━━━━━ THE INPUT ━━━━━

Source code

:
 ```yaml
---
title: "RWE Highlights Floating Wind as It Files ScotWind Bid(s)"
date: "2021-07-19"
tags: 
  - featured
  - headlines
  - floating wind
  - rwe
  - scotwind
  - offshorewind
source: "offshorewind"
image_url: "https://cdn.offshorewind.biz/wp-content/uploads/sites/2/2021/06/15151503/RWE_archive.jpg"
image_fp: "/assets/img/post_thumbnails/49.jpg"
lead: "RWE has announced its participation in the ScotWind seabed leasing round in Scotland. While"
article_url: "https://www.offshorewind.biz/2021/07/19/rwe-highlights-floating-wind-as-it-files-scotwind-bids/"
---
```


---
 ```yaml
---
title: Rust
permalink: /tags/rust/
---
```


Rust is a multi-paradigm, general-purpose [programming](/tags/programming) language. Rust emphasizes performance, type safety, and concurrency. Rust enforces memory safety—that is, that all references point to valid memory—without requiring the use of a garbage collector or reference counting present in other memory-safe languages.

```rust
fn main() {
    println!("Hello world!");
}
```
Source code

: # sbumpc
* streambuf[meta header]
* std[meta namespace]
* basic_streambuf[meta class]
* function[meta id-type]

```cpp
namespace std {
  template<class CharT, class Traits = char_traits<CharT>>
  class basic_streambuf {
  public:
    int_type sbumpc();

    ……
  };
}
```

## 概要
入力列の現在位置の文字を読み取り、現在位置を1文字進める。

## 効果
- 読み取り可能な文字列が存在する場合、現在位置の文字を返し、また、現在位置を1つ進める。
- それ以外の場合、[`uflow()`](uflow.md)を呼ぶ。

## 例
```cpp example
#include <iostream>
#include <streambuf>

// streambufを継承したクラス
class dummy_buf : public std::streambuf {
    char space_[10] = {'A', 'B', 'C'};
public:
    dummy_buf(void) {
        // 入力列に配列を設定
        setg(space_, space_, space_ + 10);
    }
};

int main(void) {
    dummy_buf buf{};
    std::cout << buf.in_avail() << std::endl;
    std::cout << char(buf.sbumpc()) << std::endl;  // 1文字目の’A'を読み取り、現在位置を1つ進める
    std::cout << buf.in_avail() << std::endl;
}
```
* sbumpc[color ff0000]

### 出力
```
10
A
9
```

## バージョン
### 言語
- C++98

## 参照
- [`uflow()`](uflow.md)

━━━━━

### PROBLEM TO SOLVE
Filter the entries and keep only the lines holding "tags".

### EXERCISE ANSWER
tags: 
permalink: /tags/rust/
Rust is a multi-paradigm, general-purpose [programming](/tags/programming) language. Rust emphasizes performance, type safety, and concurrency. Rust enforces memory safety—that is, that all references point to valid memory—without requiring the use of a garbage collector or reference counting present in other memory-safe languages.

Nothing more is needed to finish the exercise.